Extracted records START

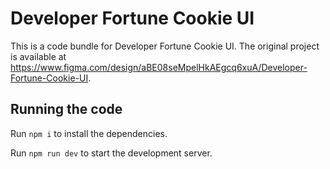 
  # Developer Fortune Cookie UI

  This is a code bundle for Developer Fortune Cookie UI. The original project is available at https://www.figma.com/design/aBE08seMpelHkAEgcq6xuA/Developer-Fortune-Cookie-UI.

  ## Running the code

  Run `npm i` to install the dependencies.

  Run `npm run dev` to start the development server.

Extracted records END
Extracted records START

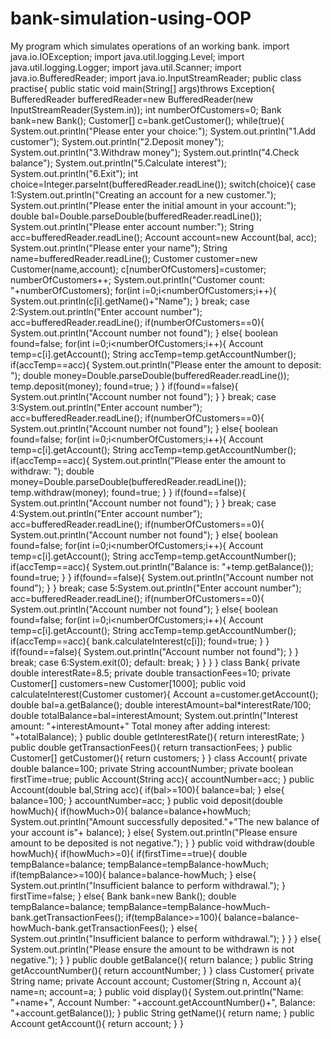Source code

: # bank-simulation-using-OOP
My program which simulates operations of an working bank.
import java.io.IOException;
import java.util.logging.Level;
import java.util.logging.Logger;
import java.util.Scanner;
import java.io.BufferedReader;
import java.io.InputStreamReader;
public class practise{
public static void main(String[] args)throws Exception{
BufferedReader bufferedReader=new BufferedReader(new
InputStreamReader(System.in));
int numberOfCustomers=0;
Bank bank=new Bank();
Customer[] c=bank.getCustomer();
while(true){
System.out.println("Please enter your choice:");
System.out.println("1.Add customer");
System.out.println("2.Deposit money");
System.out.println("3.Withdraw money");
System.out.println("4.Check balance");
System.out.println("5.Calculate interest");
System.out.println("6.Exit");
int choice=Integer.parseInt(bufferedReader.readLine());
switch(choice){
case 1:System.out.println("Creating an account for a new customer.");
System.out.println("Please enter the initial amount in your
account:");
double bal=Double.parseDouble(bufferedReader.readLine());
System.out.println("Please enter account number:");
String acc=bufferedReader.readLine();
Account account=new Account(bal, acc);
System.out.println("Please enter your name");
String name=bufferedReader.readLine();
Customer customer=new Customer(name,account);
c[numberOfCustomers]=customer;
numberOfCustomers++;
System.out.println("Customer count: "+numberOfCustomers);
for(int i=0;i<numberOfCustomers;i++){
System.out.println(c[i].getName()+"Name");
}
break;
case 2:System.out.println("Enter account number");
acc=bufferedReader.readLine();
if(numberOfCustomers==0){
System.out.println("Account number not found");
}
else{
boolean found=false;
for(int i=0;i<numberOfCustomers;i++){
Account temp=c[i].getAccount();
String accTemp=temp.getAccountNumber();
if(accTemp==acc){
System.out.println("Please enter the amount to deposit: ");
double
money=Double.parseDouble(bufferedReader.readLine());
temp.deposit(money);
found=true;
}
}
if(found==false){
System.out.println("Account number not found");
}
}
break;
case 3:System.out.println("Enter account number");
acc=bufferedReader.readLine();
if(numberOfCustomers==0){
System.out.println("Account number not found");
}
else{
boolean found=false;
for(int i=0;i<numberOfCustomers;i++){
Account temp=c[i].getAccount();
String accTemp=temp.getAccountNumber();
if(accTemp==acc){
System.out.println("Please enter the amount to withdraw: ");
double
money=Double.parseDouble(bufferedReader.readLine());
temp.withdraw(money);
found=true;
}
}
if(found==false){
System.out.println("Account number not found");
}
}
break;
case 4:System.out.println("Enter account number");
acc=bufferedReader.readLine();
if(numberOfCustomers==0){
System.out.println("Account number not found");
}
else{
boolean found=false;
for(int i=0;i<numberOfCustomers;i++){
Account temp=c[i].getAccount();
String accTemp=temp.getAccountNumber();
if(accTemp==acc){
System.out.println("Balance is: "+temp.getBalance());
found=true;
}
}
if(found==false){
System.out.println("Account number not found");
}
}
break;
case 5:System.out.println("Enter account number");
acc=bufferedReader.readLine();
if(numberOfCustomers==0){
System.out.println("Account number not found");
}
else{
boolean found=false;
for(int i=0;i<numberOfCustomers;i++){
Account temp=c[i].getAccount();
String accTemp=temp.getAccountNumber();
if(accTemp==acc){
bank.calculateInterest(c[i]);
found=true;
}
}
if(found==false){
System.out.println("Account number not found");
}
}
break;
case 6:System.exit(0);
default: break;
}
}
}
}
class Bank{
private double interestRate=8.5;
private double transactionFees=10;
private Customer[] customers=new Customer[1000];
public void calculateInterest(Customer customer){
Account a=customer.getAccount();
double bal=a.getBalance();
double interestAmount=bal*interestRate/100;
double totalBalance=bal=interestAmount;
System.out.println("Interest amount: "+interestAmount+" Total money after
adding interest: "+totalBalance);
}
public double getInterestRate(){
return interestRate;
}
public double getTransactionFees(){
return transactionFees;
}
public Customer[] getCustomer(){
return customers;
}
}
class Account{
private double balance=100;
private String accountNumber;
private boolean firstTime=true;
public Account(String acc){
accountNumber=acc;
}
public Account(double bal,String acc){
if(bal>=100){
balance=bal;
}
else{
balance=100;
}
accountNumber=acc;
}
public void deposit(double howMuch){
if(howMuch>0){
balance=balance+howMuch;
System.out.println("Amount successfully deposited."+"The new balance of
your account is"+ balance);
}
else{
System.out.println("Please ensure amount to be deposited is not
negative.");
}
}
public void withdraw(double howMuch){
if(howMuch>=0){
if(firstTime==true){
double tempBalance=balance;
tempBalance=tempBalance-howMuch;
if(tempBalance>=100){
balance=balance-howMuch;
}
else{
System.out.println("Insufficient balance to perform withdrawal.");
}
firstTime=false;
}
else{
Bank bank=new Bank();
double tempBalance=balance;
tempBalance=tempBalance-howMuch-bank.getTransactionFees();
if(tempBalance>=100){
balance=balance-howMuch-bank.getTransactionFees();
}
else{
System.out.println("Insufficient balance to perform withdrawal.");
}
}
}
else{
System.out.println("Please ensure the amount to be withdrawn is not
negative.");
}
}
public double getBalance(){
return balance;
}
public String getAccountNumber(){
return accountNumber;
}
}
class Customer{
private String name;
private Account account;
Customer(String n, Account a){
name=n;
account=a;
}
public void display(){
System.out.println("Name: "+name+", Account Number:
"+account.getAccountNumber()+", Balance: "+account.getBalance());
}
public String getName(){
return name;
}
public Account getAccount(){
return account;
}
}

Extracted records END
Extracted records START

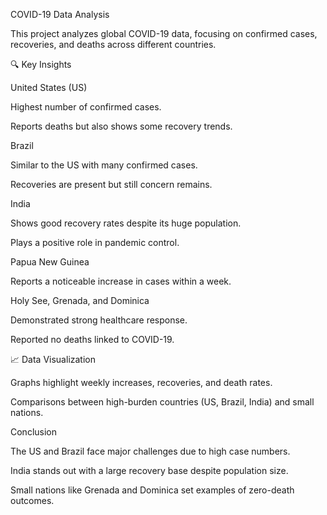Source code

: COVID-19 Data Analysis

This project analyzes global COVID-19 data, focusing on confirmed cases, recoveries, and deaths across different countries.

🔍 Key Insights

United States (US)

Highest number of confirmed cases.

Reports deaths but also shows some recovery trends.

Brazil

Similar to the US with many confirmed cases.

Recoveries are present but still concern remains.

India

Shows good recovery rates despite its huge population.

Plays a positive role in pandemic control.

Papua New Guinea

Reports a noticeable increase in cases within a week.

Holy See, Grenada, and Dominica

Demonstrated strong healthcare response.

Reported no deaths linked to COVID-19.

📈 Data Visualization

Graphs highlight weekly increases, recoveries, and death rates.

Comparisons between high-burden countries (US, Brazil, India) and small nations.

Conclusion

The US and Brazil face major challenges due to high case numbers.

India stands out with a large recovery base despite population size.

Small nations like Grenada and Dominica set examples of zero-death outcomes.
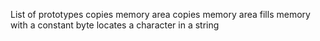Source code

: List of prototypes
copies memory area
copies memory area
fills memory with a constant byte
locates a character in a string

Extracted records END

Among the lines above, which ones hold the string "InputStreamReader"? Show them.

import java.io.InputStreamReader;
InputStreamReader(System.in));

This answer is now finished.